Tenants rally for rent control
Crowd gathers in downtown Halifax to demand affordable rent
More than 100 people gathered in Halifax on Saturday to call for rent control in Nova Scotia.
ACORN Nova Scotia, a community union that advocates for low-and moderate-income people, organized the rally and march. It wants the province to cap annual rent increases at three per cent. A previous rent control law was scrapped in 1993 by the Liberal government of the day.
Jonethan Brigley, former Dartmouth chair of ACORN, attended the rally outside Halifax City Hall. Brigley said his apartment building in Dartmouth was bought by a new property management company earlier this year.
“In the 10 years I’ve lived there, I’ve lost count how many landlords have been there,” he said.
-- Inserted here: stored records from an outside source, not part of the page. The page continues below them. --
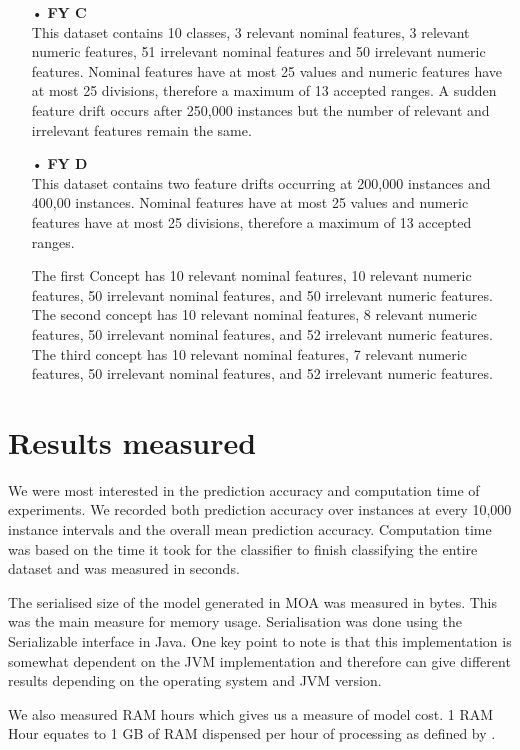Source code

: \begin{itemize}
\item[•]\textbf{FY C}\\
This dataset contains 10 classes, 3 relevant nominal features, 3 relevant numeric features, 51 irrelevant nominal features and 50 irrelevant numeric features. Nominal features have at most 25 values and numeric features have at most 25 divisions, therefore a maximum of 13 accepted ranges. A sudden feature drift occurs after 250,000 instances but the number of relevant and irrelevant features remain the same.

\item[•]\textbf{FY D}\\
This dataset contains two feature drifts occurring at 200,000 instances and 400,00 instances. Nominal features have at most 25 values and numeric features have at most 25 divisions, therefore a maximum of 13 accepted ranges. 

The first Concept has 10 relevant nominal features, 10 relevant numeric features, 50 irrelevant nominal features, and 50 irrelevant numeric features. The second concept has 10 relevant nominal features, 8 relevant numeric features, 50 irrelevant nominal features, and 52 irrelevant numeric features. The third concept has 10 relevant nominal features, 7 relevant numeric features, 50 irrelevant nominal features, and 52 irrelevant numeric features.
\end{itemize}

\section{Results measured}
We were most interested in the prediction accuracy and computation time of experiments. We recorded both prediction accuracy over instances at every 10,000 instance intervals and the overall mean prediction accuracy. Computation time was based on the time it took for the classifier to finish classifying the entire dataset and was measured in seconds. 

The serialised size of the model generated in MOA was measured in bytes. This was the main measure for memory usage. Serialisation was done using the Serializable interface in Java. One key point to note is that this implementation is somewhat dependent on the JVM implementation and therefore can give different results depending on the operating system and JVM version.

We also measured RAM hours which gives us a measure of model cost. 1 RAM Hour equates to 1 GB of RAM dispensed per hour of processing as defined by \citet{bifet2010fast}.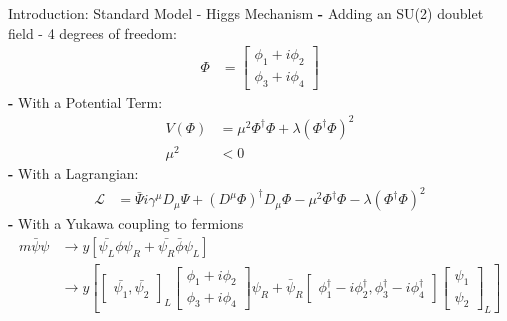\documentclass[pdf, 9pt]{beamer}
\begin{document}
  \begin{frame}{Introduction: Standard Model - Higgs Mechanism}
    \textbf{-} Adding an SU(2) doublet field - 4 degrees of freedom:\\
    \begin{align}\Phi& =\begin{bmatrix} \phi_1 + i\phi_2 \\ \phi_3 + i\phi_4 \end{bmatrix}\end{align}
    \textbf{-} With a Potential Term:\\\vspace{-0.3cm}
    \begin{subequations}
    \begin{align}
      V(\Phi)& = \mu^2\Phi^{\dagger}\Phi + \lambda(\Phi^{\dagger}\Phi)^2\\
      \mu^2& < 0
    \end{align}
    \end{subequations}
    \textbf{-} With a Lagrangian:\\\vspace{-0.3cm}
    \begin{subequations}
    \begin{align}
      \mathcal{L}& = \bar{\Psi}i\gamma^{\mu}D_{\mu}\Psi + (D^{\mu}\Phi)^{\dagger}D_{\mu}\Phi - \mu^2\Phi^{\dagger}\Phi - \lambda(\Phi^{\dagger}\Phi)^2
    \end{align}
    \end{subequations}
    \textbf{-} With a Yukawa coupling to fermions
    \begin{subequations}
    \begin{align}
      m\bar{\psi}\psi& \rightarrow y [\bar{\psi_L}\phi\psi_R + \bar{\psi_R}\bar{\phi}\psi_L]\\
      & \rightarrow y[\begin{bmatrix} \bar{\psi_1}, \bar{\psi_2} \end{bmatrix}_L\begin{bmatrix} \phi_1 + i\phi_2 \\ \phi_3 + i\phi_4 \end{bmatrix} \psi_R + \bar{\psi}_R\begin{bmatrix} \phi_1^{\dagger} - i\phi_2^{\dagger}, \phi_3^{\dagger} - i\phi_4^{\dagger} \end{bmatrix}\begin{bmatrix} \psi_1 \\ \psi_2 \end{bmatrix}_L]
    \end{align}
    \end{subequations}
  \end{frame}
\end{document}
Related stories
Brigley said his building has become run down and some rents have been raised hundreds of dollars after common areas and units received “cosmetic repairs.”
He added that many units had unaddressed pest issues, including bedbugs.
Corrine Gilroy said she and her husband were paying $800 a month for an apartment in south-end Halifax, but they were forced to leave in 2015 because of safety issues that included fires and broken security doors smeared in blood. Rent at their next place was $300 more a month.
“I was willing to pay anything to feel safe,” she said. “I didn’t really think about the injustice of it much until later. I just wanted to leave.”
Gilroy said tenants at that south-end apartment building have told her that the rent is now close to $1,200 per unit.
Despite having a “moderate income,” Gilroy doesn’t like to spend money on entertainment.
“We also feel like we can’t do anything with our disposable income, because we could require it for rent at the next increase,” she said.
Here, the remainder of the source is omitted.